PURPOSE: For high-density cell culture, we studied the development of optimal microfibers (MFs) with a 0.1-10 μm diameter, which due to their large surface area can serve as an immobilization carrier for animal cells. To date, few studies have used MFs as scaffolding for high-density cell culturing. RESULTS: Using six types of nonsoluble synthetic polymers, MF sheets were fabricated by electrospinning. The cellulose acetate, polyketone, and polyvinyl acetate MFs exhibited swelling and water retention capacities. Next, the six types of MF fragments were examined for immobilizing TKD2 mouse vascular endothelial cells. Although most cells were taken into the three MFs characterized by swelling, most leaked from the MFs without adhesion. To solve this, the MF sheets comprising cellulose acetate and polyketones were coated with gelatin.

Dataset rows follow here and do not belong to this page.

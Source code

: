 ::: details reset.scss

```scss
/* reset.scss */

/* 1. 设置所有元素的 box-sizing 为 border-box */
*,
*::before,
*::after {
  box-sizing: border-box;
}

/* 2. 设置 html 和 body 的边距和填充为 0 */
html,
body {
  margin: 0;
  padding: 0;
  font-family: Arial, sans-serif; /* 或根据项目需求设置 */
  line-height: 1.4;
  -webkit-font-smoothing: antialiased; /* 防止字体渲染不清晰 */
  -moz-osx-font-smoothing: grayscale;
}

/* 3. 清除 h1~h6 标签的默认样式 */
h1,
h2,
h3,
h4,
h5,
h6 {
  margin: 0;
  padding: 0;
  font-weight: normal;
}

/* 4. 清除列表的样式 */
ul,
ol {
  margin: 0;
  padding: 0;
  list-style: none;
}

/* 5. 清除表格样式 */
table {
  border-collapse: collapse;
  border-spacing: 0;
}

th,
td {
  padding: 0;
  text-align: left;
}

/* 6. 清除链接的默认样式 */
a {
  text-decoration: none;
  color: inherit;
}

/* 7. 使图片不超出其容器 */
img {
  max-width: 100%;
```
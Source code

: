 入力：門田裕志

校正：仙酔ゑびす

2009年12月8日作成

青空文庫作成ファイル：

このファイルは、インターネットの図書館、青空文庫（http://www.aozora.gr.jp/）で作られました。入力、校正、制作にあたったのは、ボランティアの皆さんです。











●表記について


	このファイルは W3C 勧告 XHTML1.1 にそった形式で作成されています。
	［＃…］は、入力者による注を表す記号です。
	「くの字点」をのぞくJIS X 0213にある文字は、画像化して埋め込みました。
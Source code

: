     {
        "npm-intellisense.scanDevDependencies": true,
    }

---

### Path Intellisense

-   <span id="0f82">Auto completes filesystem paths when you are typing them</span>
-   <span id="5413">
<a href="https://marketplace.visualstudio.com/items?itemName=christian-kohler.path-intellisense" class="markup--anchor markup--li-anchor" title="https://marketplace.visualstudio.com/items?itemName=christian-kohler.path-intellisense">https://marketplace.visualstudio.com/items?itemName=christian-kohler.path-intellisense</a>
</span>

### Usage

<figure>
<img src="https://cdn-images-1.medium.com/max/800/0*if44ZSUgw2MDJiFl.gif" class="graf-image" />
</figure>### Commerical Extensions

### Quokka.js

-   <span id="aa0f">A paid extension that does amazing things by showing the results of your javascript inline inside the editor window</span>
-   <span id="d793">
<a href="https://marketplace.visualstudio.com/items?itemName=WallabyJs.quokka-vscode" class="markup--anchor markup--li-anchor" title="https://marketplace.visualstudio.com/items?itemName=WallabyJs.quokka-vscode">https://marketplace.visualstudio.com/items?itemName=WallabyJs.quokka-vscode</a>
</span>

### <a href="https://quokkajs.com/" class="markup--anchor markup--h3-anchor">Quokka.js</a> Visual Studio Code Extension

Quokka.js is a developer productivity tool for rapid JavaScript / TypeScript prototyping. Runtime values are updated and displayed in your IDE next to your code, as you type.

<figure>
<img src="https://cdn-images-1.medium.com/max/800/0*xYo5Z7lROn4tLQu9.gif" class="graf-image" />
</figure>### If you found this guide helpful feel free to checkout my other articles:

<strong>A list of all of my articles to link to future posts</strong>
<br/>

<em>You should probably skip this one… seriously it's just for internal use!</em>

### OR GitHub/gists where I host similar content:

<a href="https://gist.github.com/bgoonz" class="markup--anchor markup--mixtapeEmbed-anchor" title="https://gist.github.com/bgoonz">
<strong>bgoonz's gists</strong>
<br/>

Although the adhesive capacity was enhanced, the swelling capacity decreased and almost all the immobilized mouse cells remained on the sheets' surfaces. Based on these results, we produced a novel MF sheet comprising a gelatin, cellulose acetate, and polyketone mixture (CPG). Since the cells were taken into the MFs by swelling and attached by the gelatin, the CPG fragment immobilized almost all the supplied cells with little loss and reached a high density of 3.2 × 10(9) MF-g(-1), Furthermore, the immobilized cells continuously produced exosomes with a high productivity of 6-7 × 10(10) particles ml(-1) after either 8 h or 16 h of culturing. CONCLUSION: CPG-based MFs are expected to have a wide range of future applications, including exosome production from animal cells.